#### THE TASK:
If a line in the entries below includes "content", show that line.

#### MATERIALS PROVIDED:
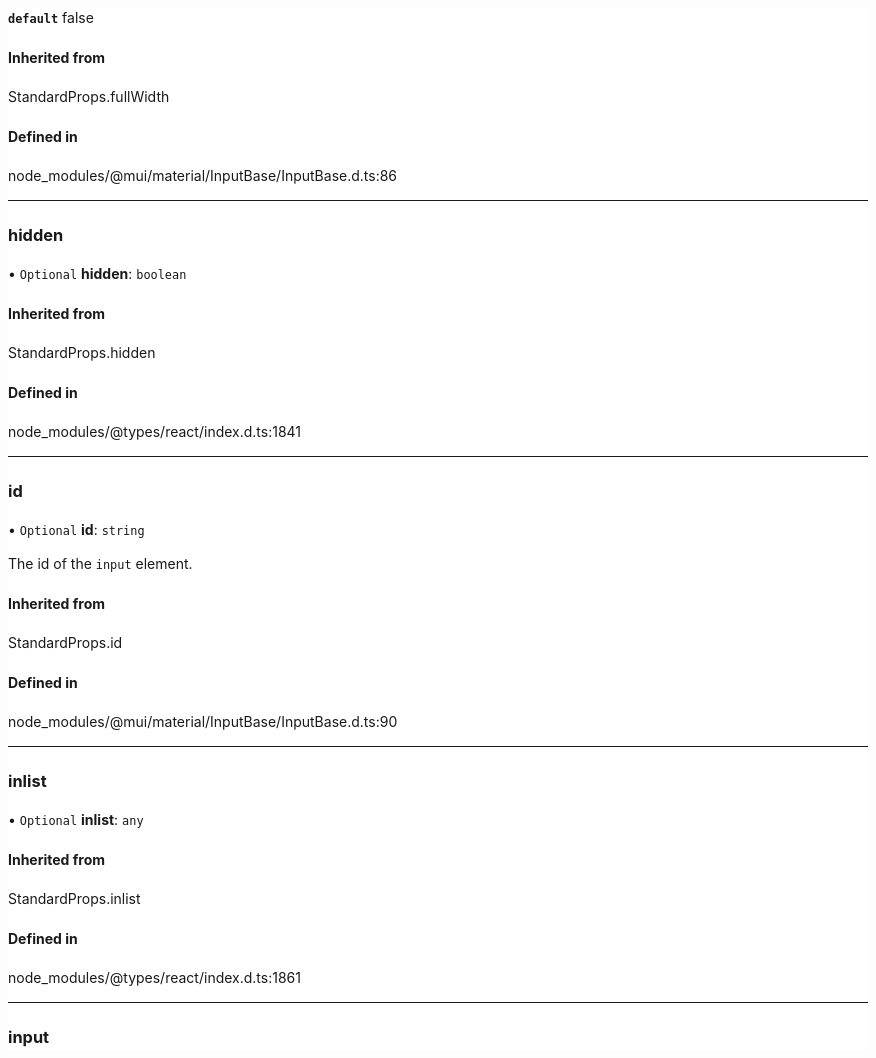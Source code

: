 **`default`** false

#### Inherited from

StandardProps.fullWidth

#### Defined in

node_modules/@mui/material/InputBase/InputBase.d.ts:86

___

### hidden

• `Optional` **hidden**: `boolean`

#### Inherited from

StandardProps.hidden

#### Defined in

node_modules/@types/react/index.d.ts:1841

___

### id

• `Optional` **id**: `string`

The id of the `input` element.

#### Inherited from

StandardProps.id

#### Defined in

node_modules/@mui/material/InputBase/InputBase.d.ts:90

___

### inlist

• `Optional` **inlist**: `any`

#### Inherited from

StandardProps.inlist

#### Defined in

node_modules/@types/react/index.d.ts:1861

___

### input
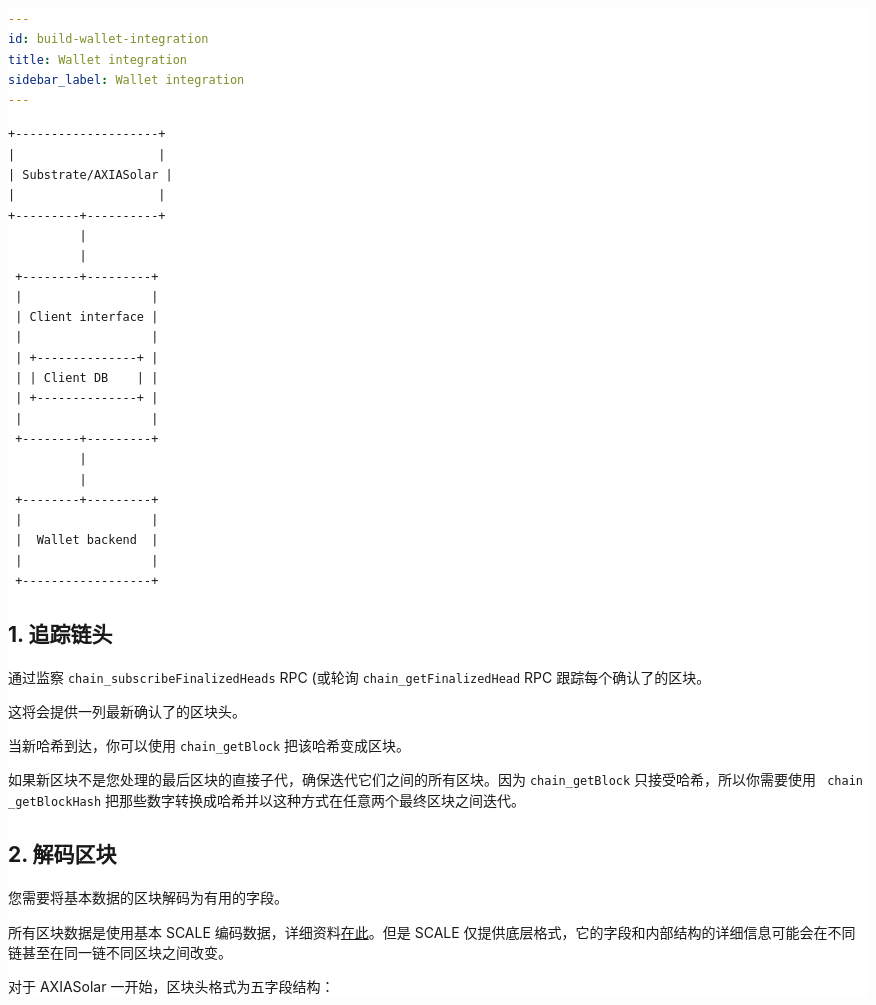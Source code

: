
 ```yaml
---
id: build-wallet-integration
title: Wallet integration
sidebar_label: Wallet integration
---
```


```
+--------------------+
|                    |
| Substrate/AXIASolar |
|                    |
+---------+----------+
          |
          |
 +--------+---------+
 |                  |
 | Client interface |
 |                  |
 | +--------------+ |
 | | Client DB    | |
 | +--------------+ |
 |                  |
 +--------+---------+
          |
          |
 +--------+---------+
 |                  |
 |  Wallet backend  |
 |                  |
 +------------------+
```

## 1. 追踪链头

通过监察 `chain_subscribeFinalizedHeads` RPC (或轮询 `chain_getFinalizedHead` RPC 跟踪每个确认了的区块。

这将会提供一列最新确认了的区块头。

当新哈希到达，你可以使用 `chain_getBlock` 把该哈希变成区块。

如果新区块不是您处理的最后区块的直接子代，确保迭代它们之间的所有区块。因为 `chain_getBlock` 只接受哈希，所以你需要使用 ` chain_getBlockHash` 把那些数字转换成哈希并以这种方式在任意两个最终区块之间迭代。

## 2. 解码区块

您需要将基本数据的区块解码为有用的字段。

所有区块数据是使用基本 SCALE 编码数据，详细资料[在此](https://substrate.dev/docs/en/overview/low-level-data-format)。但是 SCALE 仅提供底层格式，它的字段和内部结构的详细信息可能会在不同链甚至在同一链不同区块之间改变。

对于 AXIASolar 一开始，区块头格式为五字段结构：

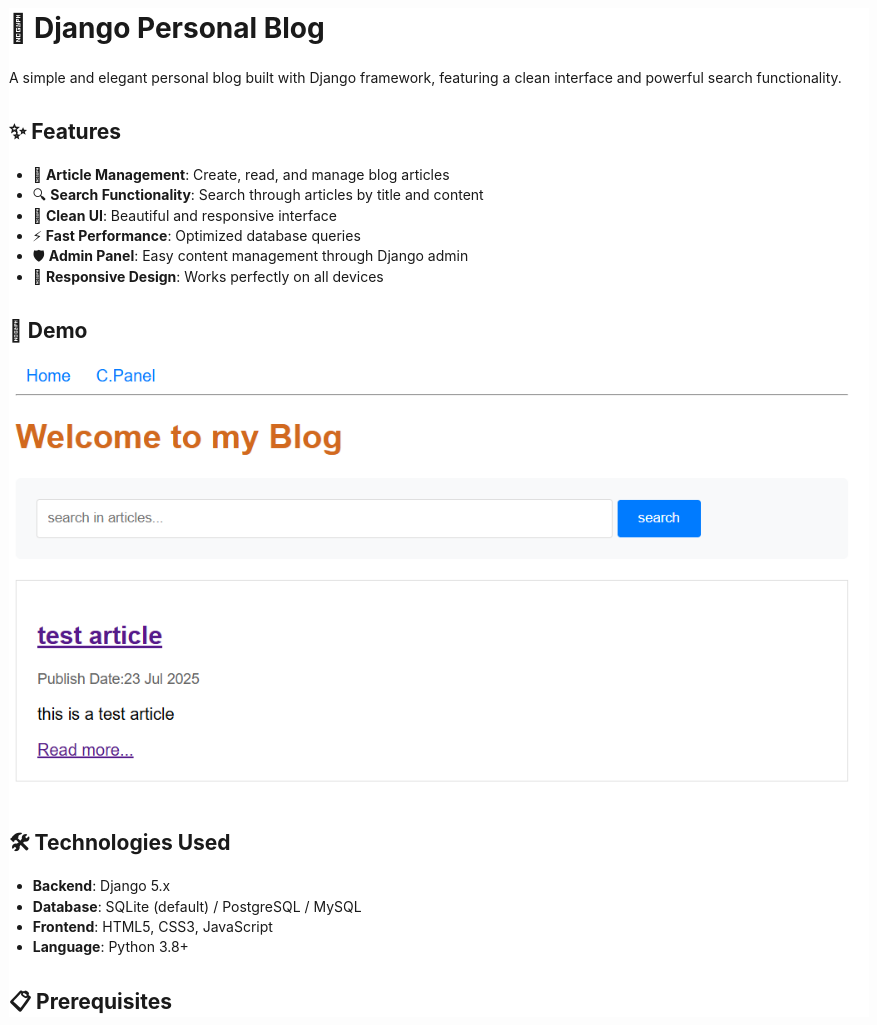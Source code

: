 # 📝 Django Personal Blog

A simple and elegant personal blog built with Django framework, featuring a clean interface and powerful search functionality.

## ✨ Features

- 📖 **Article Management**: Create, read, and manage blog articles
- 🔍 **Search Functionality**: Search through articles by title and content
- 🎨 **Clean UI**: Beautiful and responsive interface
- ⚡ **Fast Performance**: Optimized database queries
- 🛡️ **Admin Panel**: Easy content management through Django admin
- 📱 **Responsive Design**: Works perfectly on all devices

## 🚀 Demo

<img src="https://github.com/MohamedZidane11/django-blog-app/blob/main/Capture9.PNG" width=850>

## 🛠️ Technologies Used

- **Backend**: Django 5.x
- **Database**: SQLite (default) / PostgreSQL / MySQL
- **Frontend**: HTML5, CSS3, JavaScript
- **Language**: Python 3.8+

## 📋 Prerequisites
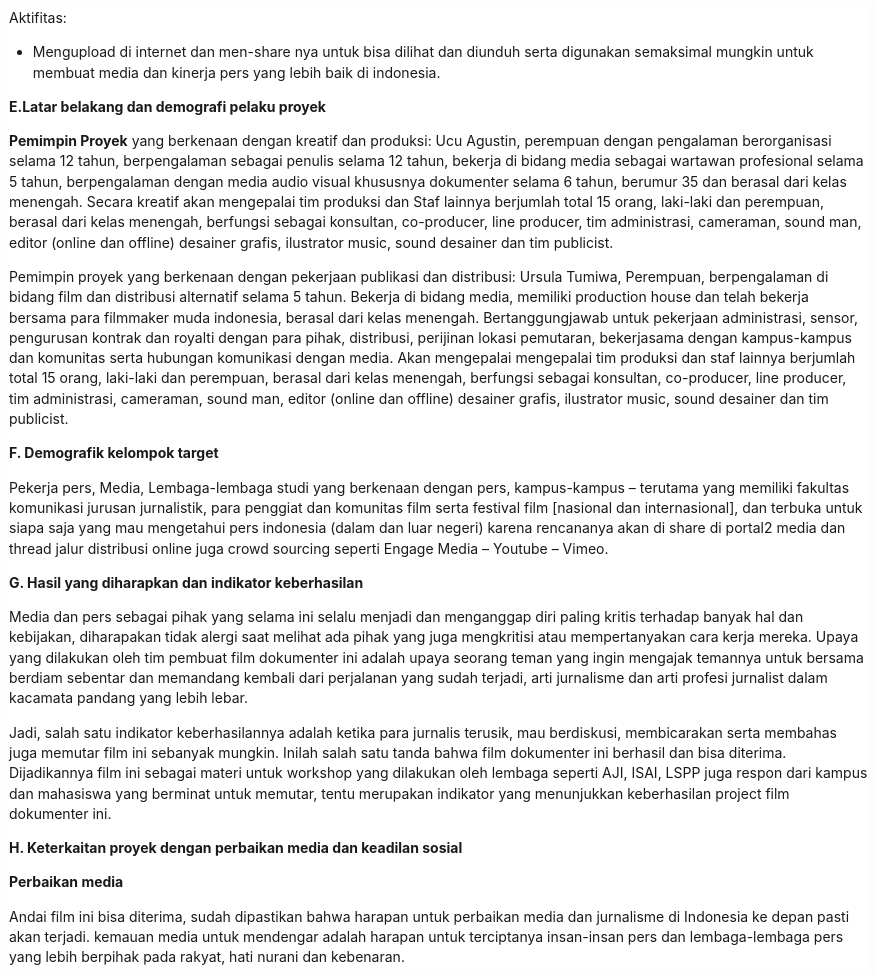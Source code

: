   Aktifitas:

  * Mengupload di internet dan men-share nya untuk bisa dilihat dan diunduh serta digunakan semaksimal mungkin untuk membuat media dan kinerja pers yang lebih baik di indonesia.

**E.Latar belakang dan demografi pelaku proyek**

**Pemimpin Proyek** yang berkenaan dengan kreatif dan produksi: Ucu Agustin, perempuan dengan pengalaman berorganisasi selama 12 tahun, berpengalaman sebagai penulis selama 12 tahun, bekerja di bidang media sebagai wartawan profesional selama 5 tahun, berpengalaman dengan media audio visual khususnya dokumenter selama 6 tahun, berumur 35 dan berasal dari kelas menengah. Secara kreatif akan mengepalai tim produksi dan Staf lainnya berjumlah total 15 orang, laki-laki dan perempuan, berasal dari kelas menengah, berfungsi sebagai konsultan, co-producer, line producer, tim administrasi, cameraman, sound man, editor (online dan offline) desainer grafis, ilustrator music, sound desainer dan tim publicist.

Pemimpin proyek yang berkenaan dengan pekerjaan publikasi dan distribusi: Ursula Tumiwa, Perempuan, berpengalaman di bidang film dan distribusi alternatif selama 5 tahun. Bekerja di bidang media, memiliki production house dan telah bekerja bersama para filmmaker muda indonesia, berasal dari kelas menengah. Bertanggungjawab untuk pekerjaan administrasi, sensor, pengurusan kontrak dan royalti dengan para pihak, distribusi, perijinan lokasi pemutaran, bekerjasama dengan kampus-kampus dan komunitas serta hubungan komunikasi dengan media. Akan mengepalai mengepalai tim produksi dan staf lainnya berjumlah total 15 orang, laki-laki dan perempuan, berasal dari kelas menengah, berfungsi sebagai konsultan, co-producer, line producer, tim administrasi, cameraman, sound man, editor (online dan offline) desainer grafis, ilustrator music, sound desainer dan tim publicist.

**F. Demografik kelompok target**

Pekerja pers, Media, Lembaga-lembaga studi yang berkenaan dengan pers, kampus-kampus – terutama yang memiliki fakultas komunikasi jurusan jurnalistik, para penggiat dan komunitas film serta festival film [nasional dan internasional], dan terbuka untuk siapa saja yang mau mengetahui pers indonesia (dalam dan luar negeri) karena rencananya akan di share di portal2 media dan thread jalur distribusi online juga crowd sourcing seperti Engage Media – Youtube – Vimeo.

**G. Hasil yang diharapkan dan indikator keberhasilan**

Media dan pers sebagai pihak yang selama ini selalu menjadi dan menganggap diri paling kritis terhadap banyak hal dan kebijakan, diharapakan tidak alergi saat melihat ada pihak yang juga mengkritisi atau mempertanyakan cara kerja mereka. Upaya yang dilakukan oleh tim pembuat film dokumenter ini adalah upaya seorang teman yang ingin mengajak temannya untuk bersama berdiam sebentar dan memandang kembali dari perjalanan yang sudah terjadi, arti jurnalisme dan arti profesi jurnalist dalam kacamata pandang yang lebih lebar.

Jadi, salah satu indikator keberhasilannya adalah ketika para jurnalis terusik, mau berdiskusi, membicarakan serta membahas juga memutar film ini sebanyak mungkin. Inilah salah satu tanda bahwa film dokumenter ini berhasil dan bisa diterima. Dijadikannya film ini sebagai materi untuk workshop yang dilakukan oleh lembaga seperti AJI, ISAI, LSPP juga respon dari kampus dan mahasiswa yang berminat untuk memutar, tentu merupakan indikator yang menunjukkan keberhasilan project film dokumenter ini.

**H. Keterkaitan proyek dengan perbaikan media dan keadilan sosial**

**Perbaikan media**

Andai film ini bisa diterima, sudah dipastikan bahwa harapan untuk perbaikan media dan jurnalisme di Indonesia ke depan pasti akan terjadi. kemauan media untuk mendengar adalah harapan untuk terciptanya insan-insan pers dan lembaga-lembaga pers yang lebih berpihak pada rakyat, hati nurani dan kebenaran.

#### RESPONSE BOX:
- 🔍 **Search Functionality**: Search through articles by title and content
- 🛡️ **Admin Panel**: Easy content management through Django admin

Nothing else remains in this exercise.